Ling 573 - Natural Language Processing Systems and Applications
Spring 2014
Deliverable #2: Baseline Question-Answering System
Code and Results due: April 25, 2014: 23:59
Updated Project Report due: April 29, 2014: 09:00
Goals
In this deliverable, you will implement a baseline question-answering
system. You will
- Create an end-to-end question-answering system going from questions to short passages, supported by a document from the AQUAINT corpus.
- Implement a document retrieval component, based on techniques discussed in class and in the readings to identify supporting documents.
- Identify the resources - software and corpus - that can support this task.
Baseline end-to-end system
For this deliverable, you will need to implement a baseline end-to-end system. You should build on approaches presented in class and readings.
You may implement any effective strategy, but you are
encouraged to implement a redundancy based/ or web-based boosting
strategy such as those in the AskMSR or ARANEA systems. Your system should include:
- Simple query formulation, to prepare the TREC 'Question' for web search
- Search to retrieve passages/snippets
- Answer extraction, such as the n-gram generation and filtering approaches presented in lecture
Since this is a baseline system, it is not expected that your system will be
as elaborate as those presented in class You should concentrate on "connectivity first": get the system to work end-to-end first, and then work on refinements.
Retrieval
For this deliverable, you will need to implement a retrieval system. TREC QA 'strict' evaluation requires document collection
support for all answers. Thus, web-based answers can be projected onto documents in the collection, and collection retrieved results can be confirmed or
reranked based on web-based results. You may build on techniques presented in class,
described in the reading list, and proposed in other research articles.
You system must include indexing and retrieval based on
a standard IR engine, such as those described in the resource list.
In addition, you system may exploit:
- Query expansion: semantically-based, corpus-based, or based on
your redundancy-based results
- Passage selection, such as sentence-based retrieval, fixed window-based retrieval, or some other segmentation approach
- Passage reranking: redundancy-based, heuristic, rule-based, or machine-learning based
Data
Document Collection
The AQUAINT Corpus was employed as the document
collection for the question-answering task for a number of years,
and will form the basis of retrieval for this deliverable.
The collection can be found on patas in /corpora/LDC/LDC02T31/.
Training Data
You may use any of the TREC question collections through 2005
for training your system. For 2003, 2004, and 2005 there are prepared gold standard
documents and answer patterns to allow you to train and tune your
Q/A system.
All pattern files appear in /dropbox/13-14/573/Data/patterns.
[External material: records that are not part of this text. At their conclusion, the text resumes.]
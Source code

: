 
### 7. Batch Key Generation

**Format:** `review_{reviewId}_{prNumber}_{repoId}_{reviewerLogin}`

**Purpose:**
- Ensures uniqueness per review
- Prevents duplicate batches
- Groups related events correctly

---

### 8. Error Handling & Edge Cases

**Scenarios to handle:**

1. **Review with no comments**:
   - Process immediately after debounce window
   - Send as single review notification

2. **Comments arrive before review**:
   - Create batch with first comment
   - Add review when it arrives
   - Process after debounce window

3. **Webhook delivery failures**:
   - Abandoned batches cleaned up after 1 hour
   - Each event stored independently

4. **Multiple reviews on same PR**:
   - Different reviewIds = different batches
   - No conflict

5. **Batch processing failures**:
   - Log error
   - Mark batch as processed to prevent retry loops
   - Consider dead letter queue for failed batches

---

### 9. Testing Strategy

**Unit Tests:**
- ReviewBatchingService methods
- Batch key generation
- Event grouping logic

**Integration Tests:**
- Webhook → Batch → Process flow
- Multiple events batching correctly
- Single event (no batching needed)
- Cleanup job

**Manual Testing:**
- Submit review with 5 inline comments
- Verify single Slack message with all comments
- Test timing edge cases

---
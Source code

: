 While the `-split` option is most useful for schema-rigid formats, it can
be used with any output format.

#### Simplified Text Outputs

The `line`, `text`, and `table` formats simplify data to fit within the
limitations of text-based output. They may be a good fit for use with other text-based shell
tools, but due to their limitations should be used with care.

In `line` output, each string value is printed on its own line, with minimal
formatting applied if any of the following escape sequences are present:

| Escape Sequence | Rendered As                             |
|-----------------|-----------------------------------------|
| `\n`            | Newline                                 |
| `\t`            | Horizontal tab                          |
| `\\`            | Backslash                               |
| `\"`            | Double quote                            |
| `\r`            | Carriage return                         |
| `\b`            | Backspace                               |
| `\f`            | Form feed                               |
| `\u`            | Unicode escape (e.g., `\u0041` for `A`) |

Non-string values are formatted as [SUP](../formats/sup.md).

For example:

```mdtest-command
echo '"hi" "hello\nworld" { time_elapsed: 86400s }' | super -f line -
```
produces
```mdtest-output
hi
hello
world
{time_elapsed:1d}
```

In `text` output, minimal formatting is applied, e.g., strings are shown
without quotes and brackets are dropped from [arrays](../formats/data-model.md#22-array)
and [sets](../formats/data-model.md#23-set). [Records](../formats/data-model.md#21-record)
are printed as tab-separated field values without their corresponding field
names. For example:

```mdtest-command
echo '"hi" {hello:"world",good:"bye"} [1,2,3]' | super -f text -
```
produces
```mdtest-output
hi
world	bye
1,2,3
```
All question files appear in /dropbox/13-14/573/Data/Questions.
Training data appear in the training subdirectories.
Development Test Data
You should evaluate on the TREC-2006 questions and their corresponding documents and answer string patterns. You are only required to test on the factoid questions. Development test data appears in the devtest subdirectories.
Evaluation
You will employ the standard mean reciprocal rank (MRR) measure to evaluate
the results from your baseline end-to-end question-answering ystem.
These scores should be
placed files called D2.results_strict and D2.results_lenientin the results directory. A simple script for calculating MRR based on the Litkowski pattern files
and your outputs is provided in /dropbox/13-14/573/code/compute_mrr.py.
It should be called as follows:
python2.6 compute_mrr.py pattern_file D2.outputs {type} where
- pattern_file is the factoid Litkowski pattern file,
- D2.outputs is your passage retrieval output file, and
- type is "strict" or "lenient". If you omit the type, it will default to strict
Outputs
Create one output file in the outputs directory, based on running your baseline question-answering system on
the test data file.
You should do this as follows:
- Answer Extraction and Ranking
- You should return the top 20 answer candidates, where a candidate is
no longer than 250 characters in length. The required format for
the answer extraction phase appears here.
The file should be named D2.outputs and should appear in the outputs directory.
Extending the project report
This extended version should include all the sections from the
original report (with many still as stubs) and additionally
include the following new material:
- Approach
- System architecture
- Query processing
- Retrieval
- Answer candidate extraction and ranking
- Evaluation
- Baseline results: this subsection should describe the results of your baseline system, using both strict and lenient measures. Some error analysis will
help to motivate future improvements.
Please name your report D2.pdf.
Presentation
Your presentation may be prepared in any computer-projectable format,
including HTML, PDF, PPT, and Word. Your presentation should take
about 10 minutes to cover your main content, including:
- System architecture
- Query processing
- Retrieval
- Answer candidate extraction and ranking
- Issues and successes
- Related reading which influenced your approach
Your presentation should be deposited in your doc directory,
but it is not due until the actual presentation time. You may continue
working on it after the main deliverable is due.
Summary
- Finish coding and document all code.
- Verify that all code runs effectively on patas using Condor.
- Add any specific execution or other notes to a README.
- Create your D2.pdf and add it to the doc directory.
- Verify that all components have been added and any changes checked in.